From Spark Java App submitted to the Spark Cluster hosted on my machine, I am trying to connect to a Cassandra DB hosted on my machine @ 127.0.0.1:9042 and my Spring Boot application is failing to start.
Approach 1 -
** Based on the Spark-Cassandra-Connector link I had included the below in the POM file -**
<dependency>
<groupId>org.apache.spark</groupId>
<artifactId>spark-core_2.11</artifactId>
<version>2.0.0</version>
</dependency>
<dependency>
<groupId>com.datastax.spark</groupId>
<artifactId>spark-cassandra-connector_2.11</artifactId>
<version>2.0.0-M3</version>
</dependency>
<dependency>
<groupId>org.apache.spark</groupId>
<artifactId>spark-streaming_2.11</artifactId>
<version>2.0.0</version>
</dependency>
Approach 1 - NoSuchMethodError - Log File:
16/09/08 15:12:50 ERROR SpringApplication: Application startup failed
java.lang.NoSuchMethodError: com.datastax.driver.core.KeyspaceMetadata.getMaterializedViews()Ljava/util/Collection;
at com.datastax.spark.connector.cql.Schema$.com$datastax$spark$connector$cql$Schema$$fetchTables$1(Schema.scala:281)

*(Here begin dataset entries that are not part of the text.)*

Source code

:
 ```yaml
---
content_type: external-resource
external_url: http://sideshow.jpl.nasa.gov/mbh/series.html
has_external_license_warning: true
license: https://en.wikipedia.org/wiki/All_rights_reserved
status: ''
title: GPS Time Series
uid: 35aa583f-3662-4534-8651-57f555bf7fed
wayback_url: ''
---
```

at com.datastax.spark.connector.cql.Schema$$anonfun$com$datastax$spark$connector$cql$Schema$$fetchKeyspaces$1$2.apply(Schema.scala:305)
at com.datastax.spark.connector.cql.Schema$$anonfun$com$datastax$spark$connector$cql$Schema$$fetchKeyspaces$1$2.apply(Schema.scala:304)
at scala.collection.TraversableLike$WithFilter$$anonfun$map$2.apply(TraversableLike.scala:683)
at scala.collection.immutable.HashSet$HashSet1.foreach(HashSet.scala:316)
at scala.collection.immutable.HashSet$HashTrieSet.foreach(HashSet.scala:972)
at scala.collection.immutable.HashSet$HashTrieSet.foreach(HashSet.scala:972)
at scala.collection.TraversableLike$WithFilter.map(TraversableLike.scala:682)
at com.datastax.spark.connector.cql.Schema$.com$datastax$spark$connector$cql$Schema$$fetchKeyspaces$1(Schema.scala:304)
at com.datastax.spark.connector.cql.Schema$$anonfun$fromCassandra$1.apply(Schema.scala:325)
at com.datastax.spark.connector.cql.Schema$$anonfun$fromCassandra$1.apply(Schema.scala:322)
at com.datastax.spark.connector.cql.CassandraConnector$$anonfun$withClusterDo$1.apply(CassandraConnector.scala:122)
at com.datastax.spark.connector.cql.CassandraConnector$$anonfun$withClusterDo$1.apply(CassandraConnector.scala:121)
at com.datastax.spark.connector.cql.CassandraConnector$$anonfun$withSessionDo$1.apply(CassandraConnector.scala:111)
at com.datastax.spark.connector.cql.CassandraConnector$$anonfun$withSessionDo$1.apply(CassandraConnector.scala:110)
at com.datastax.spark.connector.cql.CassandraConnector.closeResourceAfterUse(CassandraConnector.scala:140)
at com.datastax.spark.connector.cql.CassandraConnector.withSessionDo(CassandraConnector.scala:110)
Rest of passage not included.